Jackfruit also is popping up on menus across the country, at vegan and vegetarian restaurants, yes, but also in dishes at more mainstream establishments. Tomatillo, a Mexican restaurant in Dobbs Ferry, New York, has a quesadilla and taco made with jackfruit nestled in alongside other meaty and vegetarian offerings. In Chicago, Alulu Brewpub serves up Vegan Sicilian Jackfruit Flatbread on a menu alongside in-house cured pork belly.
Angela Means, owner of the vegan Jackfruit Café in Los Angeles, says people are turning to a vegan diet for many reasons, including environmental, health and animal-rights concerns.
"We eat meat because of the texture and the spices. Jackfruit is a great substitute," Means says. "It's one of the best choices for us because we can mimic meat, Jackfruit grows in abundance, and it has potassium, fiber, magnesium, lots of nutrients.
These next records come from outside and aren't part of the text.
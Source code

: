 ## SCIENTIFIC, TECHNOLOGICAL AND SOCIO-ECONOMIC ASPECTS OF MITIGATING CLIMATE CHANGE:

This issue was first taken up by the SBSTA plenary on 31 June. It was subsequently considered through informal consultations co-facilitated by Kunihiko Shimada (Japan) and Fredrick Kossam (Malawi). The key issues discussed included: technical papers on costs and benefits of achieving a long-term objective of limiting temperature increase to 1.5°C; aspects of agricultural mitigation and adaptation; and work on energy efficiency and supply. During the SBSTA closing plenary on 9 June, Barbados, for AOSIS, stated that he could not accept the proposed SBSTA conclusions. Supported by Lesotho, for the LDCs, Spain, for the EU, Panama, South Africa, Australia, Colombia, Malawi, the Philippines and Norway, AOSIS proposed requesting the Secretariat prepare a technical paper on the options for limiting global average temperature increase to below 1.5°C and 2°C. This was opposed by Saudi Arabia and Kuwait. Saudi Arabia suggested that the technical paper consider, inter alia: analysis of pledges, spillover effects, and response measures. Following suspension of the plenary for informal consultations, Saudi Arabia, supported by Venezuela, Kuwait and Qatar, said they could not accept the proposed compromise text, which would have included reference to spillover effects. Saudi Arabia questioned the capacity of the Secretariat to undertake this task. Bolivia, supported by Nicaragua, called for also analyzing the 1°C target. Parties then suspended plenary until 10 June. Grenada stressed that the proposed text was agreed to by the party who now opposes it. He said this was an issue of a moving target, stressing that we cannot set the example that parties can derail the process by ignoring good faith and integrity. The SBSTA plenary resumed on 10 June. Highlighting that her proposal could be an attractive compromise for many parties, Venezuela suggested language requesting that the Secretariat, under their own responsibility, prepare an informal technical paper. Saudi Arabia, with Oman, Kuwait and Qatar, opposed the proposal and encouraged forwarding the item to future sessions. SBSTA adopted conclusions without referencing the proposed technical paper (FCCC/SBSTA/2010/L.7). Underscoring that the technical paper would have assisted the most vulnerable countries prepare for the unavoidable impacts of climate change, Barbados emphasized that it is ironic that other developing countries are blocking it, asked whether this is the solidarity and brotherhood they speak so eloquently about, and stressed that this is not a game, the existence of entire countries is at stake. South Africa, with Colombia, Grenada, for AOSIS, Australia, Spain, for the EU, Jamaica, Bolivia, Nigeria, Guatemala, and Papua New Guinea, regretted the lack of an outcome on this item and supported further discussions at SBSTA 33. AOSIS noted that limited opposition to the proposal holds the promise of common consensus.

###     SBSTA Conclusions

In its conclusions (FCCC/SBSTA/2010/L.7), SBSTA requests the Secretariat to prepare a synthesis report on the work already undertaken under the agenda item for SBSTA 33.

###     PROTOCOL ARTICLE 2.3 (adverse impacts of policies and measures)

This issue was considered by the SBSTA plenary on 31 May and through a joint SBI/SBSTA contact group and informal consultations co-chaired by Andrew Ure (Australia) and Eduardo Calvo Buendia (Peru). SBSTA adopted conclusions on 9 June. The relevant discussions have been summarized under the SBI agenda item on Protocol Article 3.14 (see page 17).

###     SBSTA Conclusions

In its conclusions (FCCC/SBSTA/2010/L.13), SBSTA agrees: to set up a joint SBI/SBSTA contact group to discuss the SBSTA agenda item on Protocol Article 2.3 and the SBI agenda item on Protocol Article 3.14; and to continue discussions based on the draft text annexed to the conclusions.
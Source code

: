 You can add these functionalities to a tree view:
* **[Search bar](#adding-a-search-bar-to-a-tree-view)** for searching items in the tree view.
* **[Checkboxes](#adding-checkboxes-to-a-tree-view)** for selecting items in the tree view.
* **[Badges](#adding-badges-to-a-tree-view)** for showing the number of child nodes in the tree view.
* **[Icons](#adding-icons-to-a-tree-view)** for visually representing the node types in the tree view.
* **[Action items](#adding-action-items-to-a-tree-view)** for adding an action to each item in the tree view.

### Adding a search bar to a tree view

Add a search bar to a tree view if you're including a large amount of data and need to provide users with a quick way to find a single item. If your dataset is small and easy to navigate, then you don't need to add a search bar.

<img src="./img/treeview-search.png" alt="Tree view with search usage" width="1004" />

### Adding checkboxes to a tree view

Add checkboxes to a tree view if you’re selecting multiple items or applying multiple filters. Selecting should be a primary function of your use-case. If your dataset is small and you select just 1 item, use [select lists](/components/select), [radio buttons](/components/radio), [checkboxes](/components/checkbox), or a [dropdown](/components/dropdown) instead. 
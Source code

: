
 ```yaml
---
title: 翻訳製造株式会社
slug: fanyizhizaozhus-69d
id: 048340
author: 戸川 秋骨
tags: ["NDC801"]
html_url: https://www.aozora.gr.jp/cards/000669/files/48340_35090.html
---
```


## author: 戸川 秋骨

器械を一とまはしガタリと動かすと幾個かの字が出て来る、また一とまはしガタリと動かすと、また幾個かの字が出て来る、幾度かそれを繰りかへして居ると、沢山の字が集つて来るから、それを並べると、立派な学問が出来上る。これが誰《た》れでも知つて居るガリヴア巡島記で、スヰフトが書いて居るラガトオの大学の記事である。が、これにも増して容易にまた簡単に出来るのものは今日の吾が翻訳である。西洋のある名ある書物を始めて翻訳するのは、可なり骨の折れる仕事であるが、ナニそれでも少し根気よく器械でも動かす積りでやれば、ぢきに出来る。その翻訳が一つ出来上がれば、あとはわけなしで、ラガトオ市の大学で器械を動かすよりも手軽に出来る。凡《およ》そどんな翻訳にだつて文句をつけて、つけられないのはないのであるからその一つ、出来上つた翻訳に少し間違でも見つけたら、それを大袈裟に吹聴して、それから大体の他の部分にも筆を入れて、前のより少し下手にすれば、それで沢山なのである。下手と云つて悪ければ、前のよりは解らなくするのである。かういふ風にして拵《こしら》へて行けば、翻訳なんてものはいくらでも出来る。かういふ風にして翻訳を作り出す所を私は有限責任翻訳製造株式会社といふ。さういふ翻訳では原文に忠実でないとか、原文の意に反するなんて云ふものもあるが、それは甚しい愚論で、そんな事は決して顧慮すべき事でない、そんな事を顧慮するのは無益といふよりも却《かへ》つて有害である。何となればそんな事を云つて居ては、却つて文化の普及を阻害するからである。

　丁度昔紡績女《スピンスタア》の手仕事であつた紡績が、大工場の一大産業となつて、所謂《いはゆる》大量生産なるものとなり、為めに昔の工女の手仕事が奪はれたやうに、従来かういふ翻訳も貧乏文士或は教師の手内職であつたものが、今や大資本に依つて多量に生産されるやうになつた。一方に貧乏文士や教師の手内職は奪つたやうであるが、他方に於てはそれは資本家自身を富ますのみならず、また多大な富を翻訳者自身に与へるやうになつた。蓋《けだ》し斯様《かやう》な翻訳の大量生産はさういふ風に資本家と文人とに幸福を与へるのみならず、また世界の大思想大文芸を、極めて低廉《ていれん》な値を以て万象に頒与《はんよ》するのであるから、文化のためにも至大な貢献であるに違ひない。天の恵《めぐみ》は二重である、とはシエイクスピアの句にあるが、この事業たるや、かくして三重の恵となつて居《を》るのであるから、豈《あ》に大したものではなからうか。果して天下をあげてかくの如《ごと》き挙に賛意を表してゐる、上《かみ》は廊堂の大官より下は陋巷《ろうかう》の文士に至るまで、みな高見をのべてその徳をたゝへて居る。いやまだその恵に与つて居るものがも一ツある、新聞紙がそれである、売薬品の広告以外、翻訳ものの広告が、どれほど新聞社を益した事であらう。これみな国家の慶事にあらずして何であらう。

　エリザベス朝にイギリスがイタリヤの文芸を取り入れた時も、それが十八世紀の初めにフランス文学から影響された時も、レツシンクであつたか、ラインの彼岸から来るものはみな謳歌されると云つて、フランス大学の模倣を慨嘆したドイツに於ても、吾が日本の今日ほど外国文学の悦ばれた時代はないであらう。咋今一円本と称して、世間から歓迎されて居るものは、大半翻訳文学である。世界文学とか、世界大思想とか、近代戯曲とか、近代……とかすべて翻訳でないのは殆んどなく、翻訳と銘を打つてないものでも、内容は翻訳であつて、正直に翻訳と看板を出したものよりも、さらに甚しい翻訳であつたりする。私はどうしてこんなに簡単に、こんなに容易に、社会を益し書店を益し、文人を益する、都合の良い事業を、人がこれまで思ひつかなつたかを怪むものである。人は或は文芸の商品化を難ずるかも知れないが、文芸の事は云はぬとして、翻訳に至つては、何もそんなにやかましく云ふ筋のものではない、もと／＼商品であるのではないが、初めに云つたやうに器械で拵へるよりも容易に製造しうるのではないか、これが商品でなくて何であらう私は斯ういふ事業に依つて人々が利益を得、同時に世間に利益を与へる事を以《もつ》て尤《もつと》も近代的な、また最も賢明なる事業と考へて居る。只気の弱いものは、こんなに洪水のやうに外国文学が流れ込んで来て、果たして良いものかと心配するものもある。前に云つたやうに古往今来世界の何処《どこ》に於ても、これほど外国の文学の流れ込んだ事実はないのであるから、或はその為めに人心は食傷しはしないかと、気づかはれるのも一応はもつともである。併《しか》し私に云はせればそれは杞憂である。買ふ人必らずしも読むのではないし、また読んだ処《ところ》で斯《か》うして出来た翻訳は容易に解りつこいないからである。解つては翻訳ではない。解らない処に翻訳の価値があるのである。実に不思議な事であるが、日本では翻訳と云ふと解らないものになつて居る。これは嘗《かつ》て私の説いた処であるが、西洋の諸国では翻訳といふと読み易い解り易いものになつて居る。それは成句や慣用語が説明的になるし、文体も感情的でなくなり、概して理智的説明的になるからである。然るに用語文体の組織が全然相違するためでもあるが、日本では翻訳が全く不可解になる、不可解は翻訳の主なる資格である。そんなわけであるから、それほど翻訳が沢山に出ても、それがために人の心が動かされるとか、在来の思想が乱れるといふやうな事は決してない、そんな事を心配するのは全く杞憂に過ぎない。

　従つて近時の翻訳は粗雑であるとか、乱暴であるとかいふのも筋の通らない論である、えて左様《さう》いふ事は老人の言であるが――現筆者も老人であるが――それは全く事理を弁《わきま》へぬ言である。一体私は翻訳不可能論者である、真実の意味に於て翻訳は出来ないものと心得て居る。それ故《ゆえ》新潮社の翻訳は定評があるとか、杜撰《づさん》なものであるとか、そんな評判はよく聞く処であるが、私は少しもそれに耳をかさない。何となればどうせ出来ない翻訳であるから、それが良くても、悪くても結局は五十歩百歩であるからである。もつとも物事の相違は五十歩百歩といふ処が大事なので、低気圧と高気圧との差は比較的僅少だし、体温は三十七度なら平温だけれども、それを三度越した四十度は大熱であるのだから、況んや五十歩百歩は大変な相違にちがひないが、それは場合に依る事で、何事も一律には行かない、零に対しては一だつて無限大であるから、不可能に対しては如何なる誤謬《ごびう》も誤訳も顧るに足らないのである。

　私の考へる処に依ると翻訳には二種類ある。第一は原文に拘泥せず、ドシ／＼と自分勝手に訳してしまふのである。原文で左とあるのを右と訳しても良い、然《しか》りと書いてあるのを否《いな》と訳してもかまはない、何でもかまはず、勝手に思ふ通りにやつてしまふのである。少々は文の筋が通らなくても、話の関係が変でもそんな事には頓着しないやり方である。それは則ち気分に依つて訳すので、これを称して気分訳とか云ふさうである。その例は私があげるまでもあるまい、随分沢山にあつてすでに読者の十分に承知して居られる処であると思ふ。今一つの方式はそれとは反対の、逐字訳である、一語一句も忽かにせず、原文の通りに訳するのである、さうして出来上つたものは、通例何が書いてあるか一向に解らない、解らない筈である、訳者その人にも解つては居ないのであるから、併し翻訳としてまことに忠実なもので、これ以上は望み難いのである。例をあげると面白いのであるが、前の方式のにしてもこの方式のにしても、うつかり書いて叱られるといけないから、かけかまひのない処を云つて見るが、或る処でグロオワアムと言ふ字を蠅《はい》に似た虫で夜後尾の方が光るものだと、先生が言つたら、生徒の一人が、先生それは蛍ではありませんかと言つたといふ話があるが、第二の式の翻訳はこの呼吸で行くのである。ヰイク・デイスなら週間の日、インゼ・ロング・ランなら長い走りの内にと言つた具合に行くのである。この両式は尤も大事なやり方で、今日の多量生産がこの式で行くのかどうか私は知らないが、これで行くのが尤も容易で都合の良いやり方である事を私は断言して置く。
We put it in tacos, and we make sandwiches, like a barbecue pulled 'pork.'"
Jackfruit Café also serves a "fish patty" made of jackfruit combined with seaweed.
"You wouldnt miss anything we could give you our taco and you wouldn't even know it's vegan," Means says.
Jackfruit Café tries to educate people in its community about jackfruit and alternatives to a meat-eating diet, she says, predicting, "in seven to 10 years, jackfruit will be as popular as beef."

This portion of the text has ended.